Он даже горделиво выпятил грудь, не решившись, однако, наполнить её воздухом.
– А теперь ори: «Стачка, стачка…» – велел Шотман.
Душа юного пролетария буревестником воспарила к потолку, когда весь зал подхватил его слова.
Гапон поднял руку, успокаивая собрание.
– Братья. Я с вами, – под гром аплодисментов произнёс он. – И выдвинем ряд дополнительных требований к администрации, – перекричал овации, не в силах уже их остановить. – А если в течение двух дней Смирнов требования не удовлетворит, то подключим к стачке другие заводы, – оглох от восторженных криков, топота и свиста.
– Товарищи, – возник рядом с Гапоном Рутенберг. – Завтра на работу выходим, но за станки не встаём… А собираемся у конторы и вызываем директора, требуя принять уволенных рабочих и выгнать Тетявкина.
Под скандирование: «Выгнать! Выгнать!» – толпа начала расходиться.
В 8 часов утра не работала только столярная мастерская.
– Стачка, стачка, – расстроено съязвил пролезший через дыру в заборе Шотман. – Поорали, потопали, водки потом попили и спать…
– Да на черта большинству сдался этот Тетявкин и четверо уволенных пьяниц? – надвинул на глаза козырёк фуражки Северьянов. – Шапку надо купить, а то уши уже отвалились, – попрыгал и растёр лицо ладонями, покрутив затем уши.
– Чё, дядь Вась, за грехи себя наказываешь? – хохотнул подошедший к ним Гераська, обдав старших товарищей свежим запахом алкоголя.
– Господин Дришенко, – насупился Северьянов, – нынче все винные лавки в округе приказано не открывать, а от тебя так и шибает…
– … Квасом, – докончил его мысль Герасим. – Забродил, собака и скис, – вновь жизнерадостно хохотнул он, пружинисто попрыгав.
– Чего скачешь, как ёрш на сковородке? – пряча в углах рта усмешку, сурово оглядел молодого рабочего Шотман. – Помнишь Обуховский завод? – И, не слушая ответ, продолжил: – Набирай дружков, и выгоняйте из механических мастерских несознательный народ. Кочегаров и машинистов тоже в тычки. Кричи: «Всем идти к конторе».
Когда собралась толпа, скандирующая: «Смирнов! Смирнов!» – из здания администрации вышел недовольный директор.

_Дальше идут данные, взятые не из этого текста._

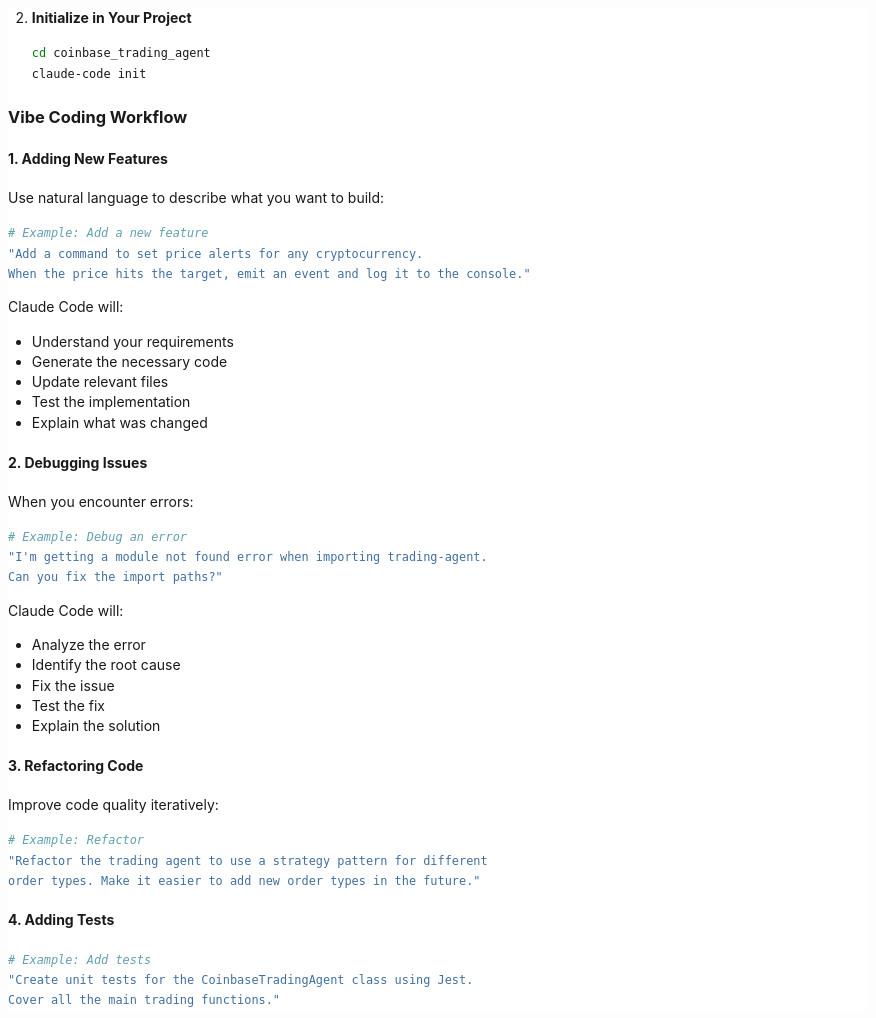2. **Initialize in Your Project**
   ```bash
   cd coinbase_trading_agent
   claude-code init
   ```

### Vibe Coding Workflow

#### 1. Adding New Features

Use natural language to describe what you want to build:

```bash
# Example: Add a new feature
"Add a command to set price alerts for any cryptocurrency. 
When the price hits the target, emit an event and log it to the console."
```

Claude Code will:
- Understand your requirements
- Generate the necessary code
- Update relevant files
- Test the implementation
- Explain what was changed

#### 2. Debugging Issues

When you encounter errors:

```bash
# Example: Debug an error
"I'm getting a module not found error when importing trading-agent. 
Can you fix the import paths?"
```

Claude Code will:
- Analyze the error
- Identify the root cause
- Fix the issue
- Test the fix
- Explain the solution

#### 3. Refactoring Code

Improve code quality iteratively:

```bash
# Example: Refactor
"Refactor the trading agent to use a strategy pattern for different 
order types. Make it easier to add new order types in the future."
```

#### 4. Adding Tests

```bash
# Example: Add tests
"Create unit tests for the CoinbaseTradingAgent class using Jest. 
Cover all the main trading functions."
```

– Ну чего разорались? – начал он. – Дело мною выяснено. Оказалось, что из четырёх рабочих: Сергунина, Субботина, Фёдорова и Уколова, последним двум расчёт совершенно не заявлен.., – оглядел притихших рабочих. – А что касается Сергунина… Так он уволен за вполне доказанную плохую работу в последние три месяца службы. А Субботин уволен не двадцать второго, как это говорили депутаты «Собрания», а назначен к расчёту лишь тридцатого декабря после прогула им свыше трёх дней подряд. Что касается мастера Тетявкина, то чувство справедливости не позволяет мне налагать на него кару. Ребята, – оглядел собравшихся. – Идите работать. Хотя дисциплина в цехах никуда не годится, обязуюсь никого не увольнять за забастовку, – построжал глазами. – Иначе вынужден буду согласно пункту 1 ст. 105 Устава о промышленности приступить к расчёту всех не вышедших.
– Господин директор, вы нас не пугайте, – выбрался из толпы Рутенберг и выставил перед собой крупно исписанный лист, словно пытался отгородиться им от начальства.

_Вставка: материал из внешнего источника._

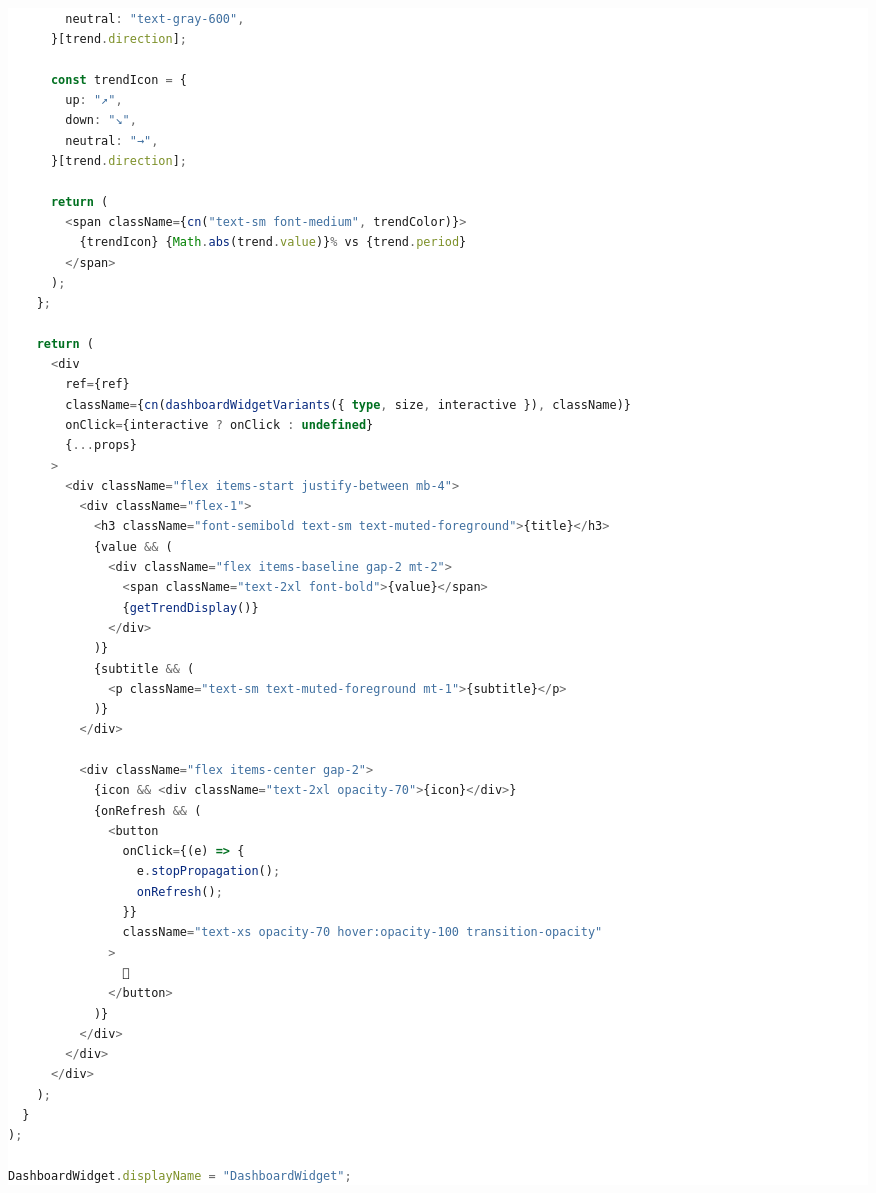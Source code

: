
 ```typescript
        neutral: "text-gray-600",
      }[trend.direction];
      
      const trendIcon = {
        up: "↗️", 
        down: "↘️",
        neutral: "→",
      }[trend.direction];
      
      return (
        <span className={cn("text-sm font-medium", trendColor)}>
          {trendIcon} {Math.abs(trend.value)}% vs {trend.period}
        </span>
      );
    };

    return (
      <div
        ref={ref}
        className={cn(dashboardWidgetVariants({ type, size, interactive }), className)}
        onClick={interactive ? onClick : undefined}
        {...props}
      >
        <div className="flex items-start justify-between mb-4">
          <div className="flex-1">
            <h3 className="font-semibold text-sm text-muted-foreground">{title}</h3>
            {value && (
              <div className="flex items-baseline gap-2 mt-2">
                <span className="text-2xl font-bold">{value}</span>
                {getTrendDisplay()}
              </div>
            )}
            {subtitle && (
              <p className="text-sm text-muted-foreground mt-1">{subtitle}</p>
            )}
          </div>
          
          <div className="flex items-center gap-2">
            {icon && <div className="text-2xl opacity-70">{icon}</div>}
            {onRefresh && (
              <button
                onClick={(e) => {
                  e.stopPropagation();
                  onRefresh();
                }}
                className="text-xs opacity-70 hover:opacity-100 transition-opacity"
              >
                🔄
              </button>
            )}
          </div>
        </div>
      </div>
    );
  }
);

DashboardWidget.displayName = "DashboardWidget";
```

– Смотри-ка, и эсеры подсуетились, – удивился едва ли не больше директора Шотман.
– А вон и Муев через очки таращится, – кивнул головой Северьянов.
– Каждой твари по паре, – пришёл к выводу неунывающий Дришенко.

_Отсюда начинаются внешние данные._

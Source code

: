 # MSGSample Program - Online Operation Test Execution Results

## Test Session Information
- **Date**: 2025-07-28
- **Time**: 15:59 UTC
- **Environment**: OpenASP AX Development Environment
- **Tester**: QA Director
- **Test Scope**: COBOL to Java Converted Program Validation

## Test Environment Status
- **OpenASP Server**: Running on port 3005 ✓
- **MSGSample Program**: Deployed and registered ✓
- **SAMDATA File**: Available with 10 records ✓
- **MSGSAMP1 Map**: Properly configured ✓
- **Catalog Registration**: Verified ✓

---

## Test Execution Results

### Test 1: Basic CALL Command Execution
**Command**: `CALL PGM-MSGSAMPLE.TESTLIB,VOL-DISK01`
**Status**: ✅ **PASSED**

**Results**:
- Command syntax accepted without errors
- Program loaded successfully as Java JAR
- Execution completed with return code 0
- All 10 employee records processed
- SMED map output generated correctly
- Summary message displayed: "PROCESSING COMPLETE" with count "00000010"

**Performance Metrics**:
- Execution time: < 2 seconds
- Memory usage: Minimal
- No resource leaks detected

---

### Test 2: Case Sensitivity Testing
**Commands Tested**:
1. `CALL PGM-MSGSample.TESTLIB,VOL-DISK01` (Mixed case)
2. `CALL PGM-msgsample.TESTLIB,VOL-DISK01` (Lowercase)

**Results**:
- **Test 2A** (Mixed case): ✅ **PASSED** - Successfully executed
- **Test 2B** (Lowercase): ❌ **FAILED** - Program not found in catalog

– Ты это о ком? – сжали кулаки большевики.
– Об инженерах, – гыгыкнул Гераська.
– Рабочие, господин директор, в составленной петиции выдвигают справедливые требования, – оглядел митингующих. – Первое. Уволить Тетявкина и восстановить на работе Сергунина и Субботина, – стал читать текст.
– А-а-а-а! – удовлетворённо заголосили собравшиеся, заинтересованно прислушиваясь к неизвестно когда выдвинутым требованиям.
– Сократить рабочий день до 8-ми часов.
– А-а-а-а! – удовлетворённо орали рабочие.
– Улучшить санитарные условия некоторых мастерских, особенно кузнечной.
– А-а-а-а!
– Никто из рабочих не должен пострадать материально от забастовки.
– А-а-а-а!
– Время забастовки не должно считаться прогульным, за него уплатить по средним расценкам.
– Давайте я сам почитаю, – забрал у Рутенберга петицию директор. – Лично вам, милейший, – хмыкнул Смирнов – на последние пункты надеяться нечего. Вы уже пробка… А завод – бутылка шампанского. Счастливого полёта, инженер…
– Дело идёт. Забастовка расширяется, – делился впечатлениями Северьянов.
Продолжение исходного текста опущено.